Centaur (Кентавр) is a Russian road movie directed by Kirill Kemnits, it stars Yuri Borisov and Anastasia Talyzina, also in the cast are Sergei Gilev and Grigory Vernik. It was theatrically released on July 13, 2023.

== Plot ==
On an April night in Moscow, young taxi driver Sasha begins his shift, greeting a familiar traffic inspector and heading into the city. Preferring the night shift, Sasha believes people show their true colors after dark. His first fare, a businessman with a suitcase, is quickly assessed by Sasha as likely cheating on his wife. He later picks up a young man whom he questions about cryptocurrency, and when the man leaves, Sasha finds he’s left behind a lighter. Things shift when Sasha picks up Liza, an escort needing rides to multiple locations, promising generous payment. During the journey, Sasha reveals he has a disability, though his reasons change each time he mentions it, hinting at a concealed past.

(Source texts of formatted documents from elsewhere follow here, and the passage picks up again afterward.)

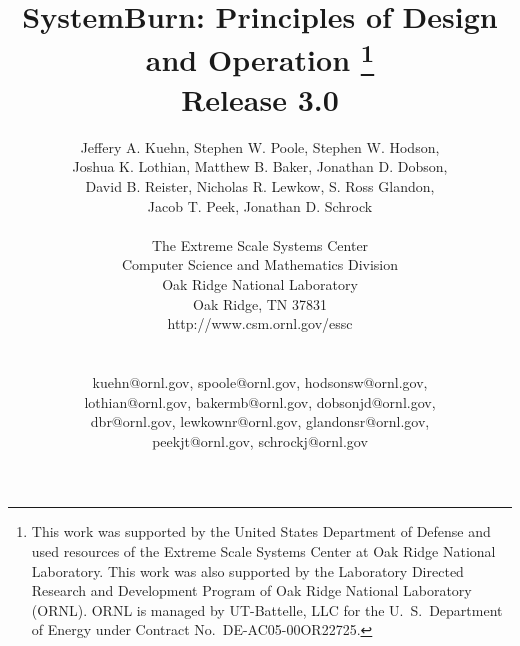 \title{
	SystemBurn: Principles of Design and Operation
	\footnote{
		This work was supported by the United States Department of Defense and used resources of the
		Extreme Scale Systems Center at Oak Ridge National Laboratory.
		This work was also supported by the Laboratory Directed Research and
		Development Program of Oak Ridge National Laboratory (ORNL). ORNL is managed by UT-Battelle,
		LLC for the U.~S.~Department of Energy under Contract No.~DE-AC05-00OR22725.
	} \\
	Release 3.0\\
}

\author{
Jeffery A. Kuehn, Stephen W. Poole, Stephen W. Hodson,\\
Joshua K. Lothian, Matthew B. Baker, Jonathan D. Dobson, \\
David B. Reister, Nicholas R. Lewkow, S. Ross Glandon, \\
Jacob T. Peek, Jonathan D. Schrock \\
\\
The Extreme Scale Systems Center \\
Computer Science and Mathematics Division \\
Oak Ridge National Laboratory \\
Oak Ridge, TN 37831 \\
http://www.csm.ornl.gov/essc\\
\\
\\
kuehn@ornl.gov, spoole@ornl.gov, hodsonsw@ornl.gov,\\
lothian@ornl.gov, bakermb@ornl.gov, dobsonjd@ornl.gov, \\
dbr@ornl.gov, lewkownr@ornl.gov, glandonsr@ornl.gov, \\
peekjt@ornl.gov, schrockj@ornl.gov\\
}
\maketitle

The ride takes a darker turn as they make stops around the city. While waiting for Liza outside a wealthy mansion, Sasha spots a woman on a balcony and is spooked by a strange man who approaches him. The tension builds when Liza notices a blood-stained phone on the floor of the taxi. She excuses herself to hand off money but instead meets two men who reveal the true stakes: Sasha is a key suspect in the recent murders of escorts, as the locations of their bodies match his routes. Under threat, the men force Liza to continue the ride and gather evidence against Sasha, warning that her own legal troubles depend on her compliance. Trapped in an unfolding nightmare, Liza must weigh her own survival against the fear of the man behind the wheel.

== Cast ==
- Yuri Borisov as Sasha, a cab driver
- Anastasia Talyzina as Liza
- Sergey Gilyov as Kovalev
- Grigory Vernik as major, a taxi passenger
- Kseniya Kutepova as major's mother
- Ivan Mamonov as mother's bodyguard
- Kirill Melekhov as Kovalev's partner
- Oleg Evteev as a traffic inspector
- Timofei Fyodorov as a taxi passenger

== Production ==
The project was presented as part of the full-time defense of copyright and experimental films for support by the Ministry of Culture of the Russian Federation in 2022. The creators of the tape plan to spend about 110 million rubles on production, 50 million of which they want to receive as part of state support for domestic cinema.

==Release==
=== Marketing ===
The first teaser trailer of Centaur was released on April 28, 2023.

==Reception==
===Critical response===
The film received mixed reviews. Many critics have pointed to the external resemblance of Centaur with Taxi Driver (1976 film) by Martin Scorsese and Drive (2011 film) by Nicolas Winding Refn.